Goal of the exercise
The result should be all the records, exact and complete, without a single picture.

= Beginning of Section =

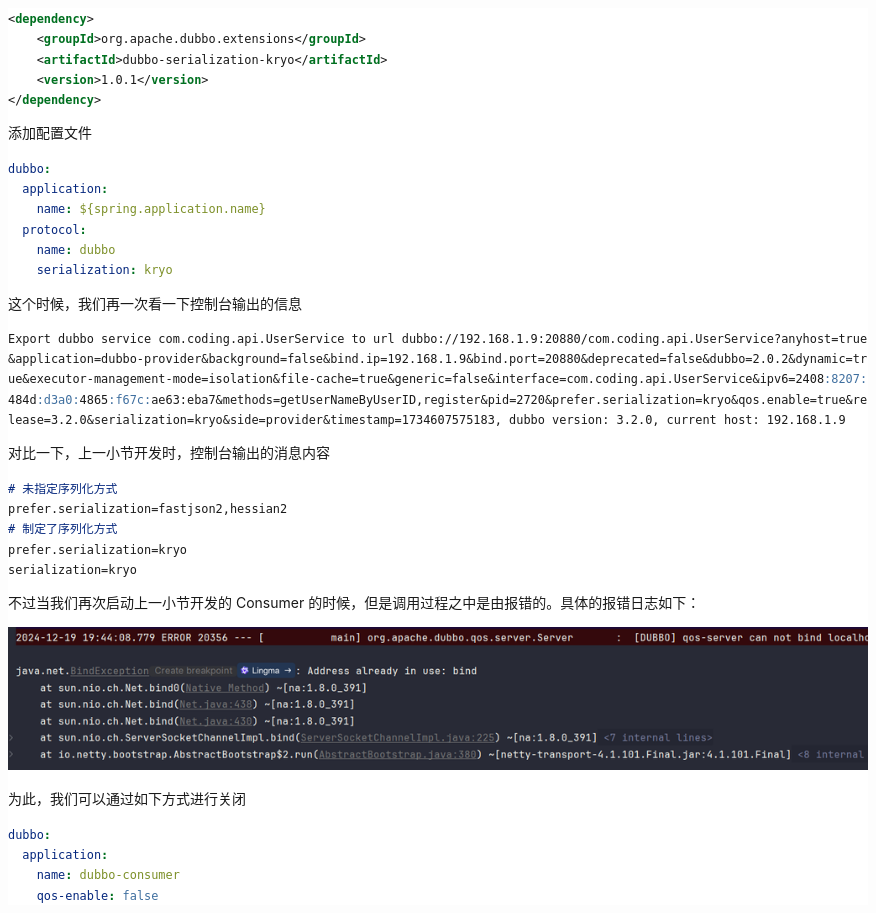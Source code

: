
 ```xml
<dependency>
    <groupId>org.apache.dubbo.extensions</groupId>
    <artifactId>dubbo-serialization-kryo</artifactId>
    <version>1.0.1</version>
</dependency>
```

添加配置文件

```yml
dubbo:
  application:
    name: ${spring.application.name}
  protocol:
    name: dubbo
    serialization: kryo
```

这个时候，我们再一次看一下控制台输出的信息

```markdown
Export dubbo service com.coding.api.UserService to url dubbo://192.168.1.9:20880/com.coding.api.UserService?anyhost=true&application=dubbo-provider&background=false&bind.ip=192.168.1.9&bind.port=20880&deprecated=false&dubbo=2.0.2&dynamic=true&executor-management-mode=isolation&file-cache=true&generic=false&interface=com.coding.api.UserService&ipv6=2408:8207:484d:d3a0:4865:f67c:ae63:eba7&methods=getUserNameByUserID,register&pid=2720&prefer.serialization=kryo&qos.enable=true&release=3.2.0&serialization=kryo&side=provider&timestamp=1734607575183, dubbo version: 3.2.0, current host: 192.168.1.9
```

对比一下，上一小节开发时，控制台输出的消息内容

```markdown
# 未指定序列化方式
prefer.serialization=fastjson2,hessian2
# 制定了序列化方式
prefer.serialization=kryo
serialization=kryo
```

不过当我们再次启动上一小节开发的 Consumer 的时候，但是调用过程之中是由报错的。具体的报错日志如下：

![image-20241219194444466](asserts/image-20241219194444466.png)

为此，我们可以通过如下方式进行关闭

```yaml
dubbo:
  application:
    name: dubbo-consumer
    qos-enable: false
```
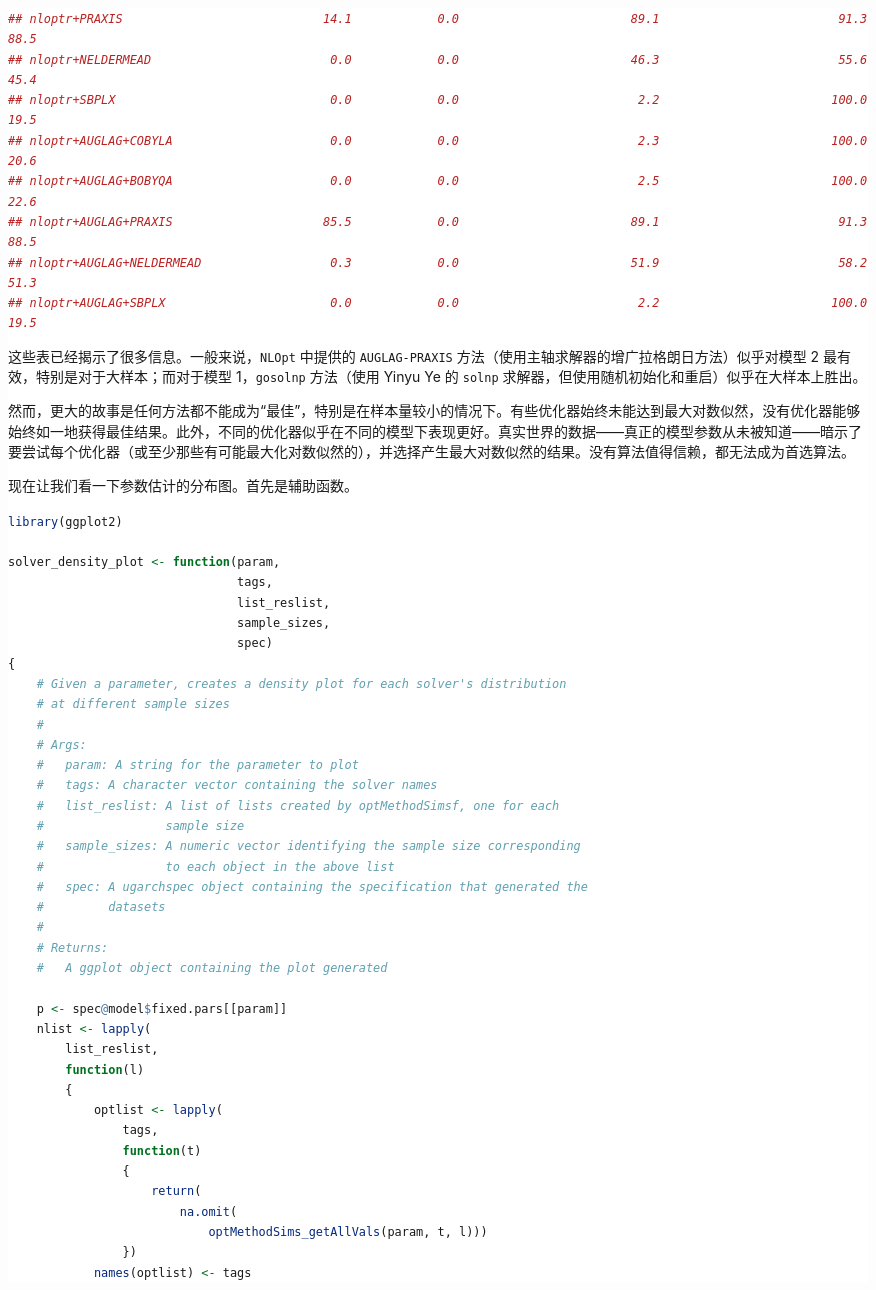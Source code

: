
 ```R
## nloptr+PRAXIS                            14.1            0.0                        89.1                         91.3                        88.5
## nloptr+NELDERMEAD                         0.0            0.0                        46.3                         55.6                        45.4
## nloptr+SBPLX                              0.0            0.0                         2.2                        100.0                        19.5
## nloptr+AUGLAG+COBYLA                      0.0            0.0                         2.3                        100.0                        20.6
## nloptr+AUGLAG+BOBYQA                      0.0            0.0                         2.5                        100.0                        22.6
## nloptr+AUGLAG+PRAXIS                     85.5            0.0                        89.1                         91.3                        88.5
## nloptr+AUGLAG+NELDERMEAD                  0.3            0.0                        51.9                         58.2                        51.3
## nloptr+AUGLAG+SBPLX                       0.0            0.0                         2.2                        100.0                        19.5
```

这些表已经揭示了很多信息。一般来说，`NLOpt` 中提供的 `AUGLAG-PRAXIS` 方法（使用主轴求解器的增广拉格朗日方法）似乎对模型 2 最有效，特别是对于大样本；而对于模型 1，`gosolnp` 方法（使用 Yinyu Ye 的 `solnp` 求解器，但使用随机初始化和重启）似乎在大样本上胜出。

然而，更大的故事是任何方法都不能成为“最佳”，特别是在样本量较小的情况下。有些优化器始终未能达到最大对数似然，没有优化器能够始终如一地获得最佳结果。此外，不同的优化器似乎在不同的模型下表现更好。真实世界的数据——真正的模型参数从未被知道——暗示了要尝试每个优化器（或至少那些有可能最大化对数似然的），并选择产生最大对数似然的结果。没有算法值得信赖，都无法成为首选算法。

现在让我们看一下参数估计的分布图。首先是辅助函数。

```R
library(ggplot2)

solver_density_plot <- function(param,
                                tags,
                                list_reslist,
                                sample_sizes,
                                spec)
{
    # Given a parameter, creates a density plot for each solver's distribution
    # at different sample sizes
    #
    # Args:
    #   param: A string for the parameter to plot
    #   tags: A character vector containing the solver names
    #   list_reslist: A list of lists created by optMethodSimsf, one for each
    #                 sample size
    #   sample_sizes: A numeric vector identifying the sample size corresponding
    #                 to each object in the above list
    #   spec: A ugarchspec object containing the specification that generated the
    #         datasets
    #
    # Returns:
    #   A ggplot object containing the plot generated

    p <- spec@model$fixed.pars[[param]]
    nlist <- lapply(
        list_reslist,
        function(l)
        {
            optlist <- lapply(
                tags,
                function(t)
                {
                    return(
                        na.omit(
                            optMethodSims_getAllVals(param, t, l)))
                })
            names(optlist) <- tags
```

[^1]: 当我最初写这篇文章时，我的导师和他的前学生开发了一个检验统计量，应该检测时间序列中的早期或晚期变点，包括 GARCH 模型参数的变化。我对我们所撰写论文的贡献包括证明，当应用于真实世界数据时，检验统计量比其他检验统计量更快地检测到结构变化。为了说服审阅者，我们的检验统计量应检测到另一个统计量在获得更多数据之前无法检测到的变化。这意味着变化应该存在，但不会太强，以至于两个统计数据都可以立即通过微小的 $p$-value 检测到变化。
[^2]: 我链接到的 LinkedIn 上的个人资料可能是也可能不是正确的人，我猜这是基于列出的职业和历史。如果我找错了人，我很抱歉。
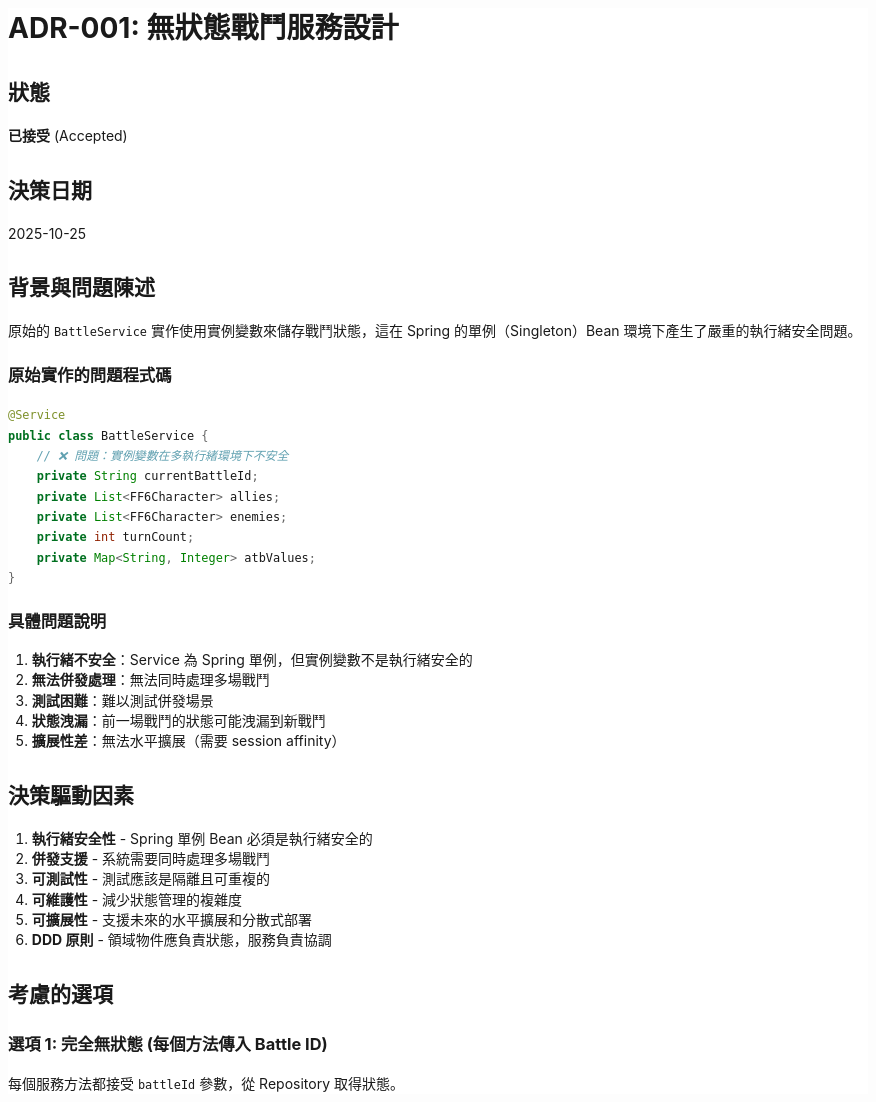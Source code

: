 # ADR-001: 無狀態戰鬥服務設計

## 狀態
**已接受** (Accepted)

## 決策日期
2025-10-25

## 背景與問題陳述

原始的 `BattleService` 實作使用實例變數來儲存戰鬥狀態，這在 Spring 的單例（Singleton）Bean 環境下產生了嚴重的執行緒安全問題。

### 原始實作的問題程式碼

```java
@Service
public class BattleService {
    // ❌ 問題：實例變數在多執行緒環境下不安全
    private String currentBattleId;
    private List<FF6Character> allies;
    private List<FF6Character> enemies;
    private int turnCount;
    private Map<String, Integer> atbValues;
}
```

### 具體問題說明

1. **執行緒不安全**：Service 為 Spring 單例，但實例變數不是執行緒安全的
2. **無法併發處理**：無法同時處理多場戰鬥
3. **測試困難**：難以測試併發場景
4. **狀態洩漏**：前一場戰鬥的狀態可能洩漏到新戰鬥
5. **擴展性差**：無法水平擴展（需要 session affinity）

## 決策驅動因素

1. **執行緒安全性** - Spring 單例 Bean 必須是執行緒安全的
2. **併發支援** - 系統需要同時處理多場戰鬥
3. **可測試性** - 測試應該是隔離且可重複的
4. **可維護性** - 減少狀態管理的複雜度
5. **可擴展性** - 支援未來的水平擴展和分散式部署
6. **DDD 原則** - 領域物件應負責狀態，服務負責協調

## 考慮的選項

### 選項 1: 完全無狀態 (每個方法傳入 Battle ID)

每個服務方法都接受 `battleId` 參數，從 Repository 取得狀態。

= End of Section =

Output of the exercise
Source code

:
 ```xml
<dependency>
    <groupId>org.apache.dubbo.extensions</groupId>
    <artifactId>dubbo-serialization-kryo</artifactId>
    <version>1.0.1</version>
</dependency>
```

添加配置文件

```yml
dubbo:
  application:
    name: ${spring.application.name}
  protocol:
    name: dubbo
    serialization: kryo
```

这个时候，我们再一次看一下控制台输出的信息

```markdown
Export dubbo service com.coding.api.UserService to url dubbo://192.168.1.9:20880/com.coding.api.UserService?anyhost=true&application=dubbo-provider&background=false&bind.ip=192.168.1.9&bind.port=20880&deprecated=false&dubbo=2.0.2&dynamic=true&executor-management-mode=isolation&file-cache=true&generic=false&interface=com.coding.api.UserService&ipv6=2408:8207:484d:d3a0:4865:f67c:ae63:eba7&methods=getUserNameByUserID,register&pid=2720&prefer.serialization=kryo&qos.enable=true&release=3.2.0&serialization=kryo&side=provider&timestamp=1734607575183, dubbo version: 3.2.0, current host: 192.168.1.9
```

对比一下，上一小节开发时，控制台输出的消息内容

```markdown
# 未指定序列化方式
prefer.serialization=fastjson2,hessian2
# 制定了序列化方式
prefer.serialization=kryo
serialization=kryo
```

不过当我们再次启动上一小节开发的 Consumer 的时候，但是调用过程之中是由报错的。具体的报错日志如下：

![image-20241219194444466](asserts/image-20241219194444466.png)

为此，我们可以通过如下方式进行关闭

```yaml
dubbo:
  application:
    name: dubbo-consumer
    qos-enable: false
```
Source code

:
 ```R
## nloptr+PRAXIS                            14.1            0.0                        89.1                         91.3                        88.5
## nloptr+NELDERMEAD                         0.0            0.0                        46.3                         55.6                        45.4
## nloptr+SBPLX                              0.0            0.0                         2.2                        100.0                        19.5
## nloptr+AUGLAG+COBYLA                      0.0            0.0                         2.3                        100.0                        20.6
## nloptr+AUGLAG+BOBYQA                      0.0            0.0                         2.5                        100.0                        22.6
## nloptr+AUGLAG+PRAXIS                     85.5            0.0                        89.1                         91.3                        88.5
## nloptr+AUGLAG+NELDERMEAD                  0.3            0.0                        51.9                         58.2                        51.3
## nloptr+AUGLAG+SBPLX                       0.0            0.0                         2.2                        100.0                        19.5
```

这些表已经揭示了很多信息。一般来说，`NLOpt` 中提供的 `AUGLAG-PRAXIS` 方法（使用主轴求解器的增广拉格朗日方法）似乎对模型 2 最有效，特别是对于大样本；而对于模型 1，`gosolnp` 方法（使用 Yinyu Ye 的 `solnp` 求解器，但使用随机初始化和重启）似乎在大样本上胜出。

然而，更大的故事是任何方法都不能成为“最佳”，特别是在样本量较小的情况下。有些优化器始终未能达到最大对数似然，没有优化器能够始终如一地获得最佳结果。此外，不同的优化器似乎在不同的模型下表现更好。真实世界的数据——真正的模型参数从未被知道——暗示了要尝试每个优化器（或至少那些有可能最大化对数似然的），并选择产生最大对数似然的结果。没有算法值得信赖，都无法成为首选算法。

现在让我们看一下参数估计的分布图。首先是辅助函数。

```R
library(ggplot2)

solver_density_plot <- function(param,
                                tags,
                                list_reslist,
                                sample_sizes,
                                spec)
{
    # Given a parameter, creates a density plot for each solver's distribution
    # at different sample sizes
    #
    # Args:
    #   param: A string for the parameter to plot
    #   tags: A character vector containing the solver names
    #   list_reslist: A list of lists created by optMethodSimsf, one for each
    #                 sample size
    #   sample_sizes: A numeric vector identifying the sample size corresponding
    #                 to each object in the above list
    #   spec: A ugarchspec object containing the specification that generated the
    #         datasets
    #
    # Returns:
    #   A ggplot object containing the plot generated

    p <- spec@model$fixed.pars[[param]]
    nlist <- lapply(
        list_reslist,
        function(l)
        {
            optlist <- lapply(
                tags,
                function(t)
                {
                    return(
                        na.omit(
                            optMethodSims_getAllVals(param, t, l)))
                })
            names(optlist) <- tags
```

[^1]: 当我最初写这篇文章时，我的导师和他的前学生开发了一个检验统计量，应该检测时间序列中的早期或晚期变点，包括 GARCH 模型参数的变化。我对我们所撰写论文的贡献包括证明，当应用于真实世界数据时，检验统计量比其他检验统计量更快地检测到结构变化。为了说服审阅者，我们的检验统计量应检测到另一个统计量在获得更多数据之前无法检测到的变化。这意味着变化应该存在，但不会太强，以至于两个统计数据都可以立即通过微小的 $p$-value 检测到变化。
[^2]: 我链接到的 LinkedIn 上的个人资料可能是也可能不是正确的人，我猜这是基于列出的职业和历史。如果我找错了人，我很抱歉。
Source code

: # ADR-001: 無狀態戰鬥服務設計

## 狀態
**已接受** (Accepted)

## 決策日期
2025-10-25

## 背景與問題陳述

原始的 `BattleService` 實作使用實例變數來儲存戰鬥狀態，這在 Spring 的單例（Singleton）Bean 環境下產生了嚴重的執行緒安全問題。

### 原始實作的問題程式碼

```java
@Service
public class BattleService {
    // ❌ 問題：實例變數在多執行緒環境下不安全
    private String currentBattleId;
    private List<FF6Character> allies;
    private List<FF6Character> enemies;
    private int turnCount;
    private Map<String, Integer> atbValues;
}
```

### 具體問題說明

1. **執行緒不安全**：Service 為 Spring 單例，但實例變數不是執行緒安全的
2. **無法併發處理**：無法同時處理多場戰鬥
3. **測試困難**：難以測試併發場景
4. **狀態洩漏**：前一場戰鬥的狀態可能洩漏到新戰鬥
5. **擴展性差**：無法水平擴展（需要 session affinity）

## 決策驅動因素

1. **執行緒安全性** - Spring 單例 Bean 必須是執行緒安全的
2. **併發支援** - 系統需要同時處理多場戰鬥
3. **可測試性** - 測試應該是隔離且可重複的
4. **可維護性** - 減少狀態管理的複雜度
5. **可擴展性** - 支援未來的水平擴展和分散式部署
6. **DDD 原則** - 領域物件應負責狀態，服務負責協調

## 考慮的選項

### 選項 1: 完全無狀態 (每個方法傳入 Battle ID)

每個服務方法都接受 `battleId` 參數，從 Repository 取得狀態。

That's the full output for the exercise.